● WORK TO COMPLETE:
Exactly the lines from the one containing "# Create a Queue" through the end of the listing should be written out, both ends included, and nothing more.

● SUPPLIED RECORDS:
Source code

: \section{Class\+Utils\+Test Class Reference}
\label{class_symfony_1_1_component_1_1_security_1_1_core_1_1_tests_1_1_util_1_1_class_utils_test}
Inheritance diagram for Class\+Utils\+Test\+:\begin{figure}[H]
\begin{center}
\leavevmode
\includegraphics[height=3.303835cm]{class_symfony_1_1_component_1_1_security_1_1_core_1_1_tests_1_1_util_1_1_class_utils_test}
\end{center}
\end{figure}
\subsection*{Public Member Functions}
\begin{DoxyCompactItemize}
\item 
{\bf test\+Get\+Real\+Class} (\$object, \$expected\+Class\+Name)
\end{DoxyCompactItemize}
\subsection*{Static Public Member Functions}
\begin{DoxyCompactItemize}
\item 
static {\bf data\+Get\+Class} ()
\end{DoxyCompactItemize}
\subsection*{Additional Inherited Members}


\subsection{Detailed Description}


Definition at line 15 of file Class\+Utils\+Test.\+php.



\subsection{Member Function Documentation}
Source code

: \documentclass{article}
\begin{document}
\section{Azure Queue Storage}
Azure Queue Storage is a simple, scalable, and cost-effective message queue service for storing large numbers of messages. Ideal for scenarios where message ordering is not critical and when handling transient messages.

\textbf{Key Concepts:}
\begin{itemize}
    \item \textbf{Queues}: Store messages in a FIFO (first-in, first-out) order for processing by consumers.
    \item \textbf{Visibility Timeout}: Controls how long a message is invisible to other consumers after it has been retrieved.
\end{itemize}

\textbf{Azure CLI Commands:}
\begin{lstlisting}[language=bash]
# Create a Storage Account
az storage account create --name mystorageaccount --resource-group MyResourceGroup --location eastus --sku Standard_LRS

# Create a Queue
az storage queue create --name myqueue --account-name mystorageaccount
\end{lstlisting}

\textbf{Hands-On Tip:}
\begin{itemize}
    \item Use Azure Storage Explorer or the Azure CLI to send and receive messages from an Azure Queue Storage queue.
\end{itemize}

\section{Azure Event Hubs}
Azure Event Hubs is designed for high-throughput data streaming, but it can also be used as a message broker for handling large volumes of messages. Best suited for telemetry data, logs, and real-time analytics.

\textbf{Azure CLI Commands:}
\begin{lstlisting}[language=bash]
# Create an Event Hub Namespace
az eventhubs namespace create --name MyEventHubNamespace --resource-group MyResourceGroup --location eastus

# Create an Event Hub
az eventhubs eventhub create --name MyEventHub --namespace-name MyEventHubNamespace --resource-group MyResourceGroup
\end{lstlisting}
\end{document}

● RESPONSE:
# Create a Queue
az storage queue create --name myqueue --account-name mystorageaccount
\end{lstlisting}

\textbf{Hands-On Tip:}
\begin{itemize}
    \item Use Azure Storage Explorer or the Azure CLI to send and receive messages from an Azure Queue Storage queue.
\end{itemize}

\section{Azure Event Hubs}
Azure Event Hubs is designed for high-throughput data streaming, but it can also be used as a message broker for handling large volumes of messages. Best suited for telemetry data, logs, and real-time analytics.

\textbf{Azure CLI Commands:}
\begin{lstlisting}[language=bash]
# Create an Event Hub Namespace
az eventhubs namespace create --name MyEventHubNamespace --resource-group MyResourceGroup --location eastus

# Create an Event Hub
az eventhubs eventhub create --name MyEventHub --namespace-name MyEventHubNamespace --resource-group MyResourceGroup
\end{lstlisting}
\end{document}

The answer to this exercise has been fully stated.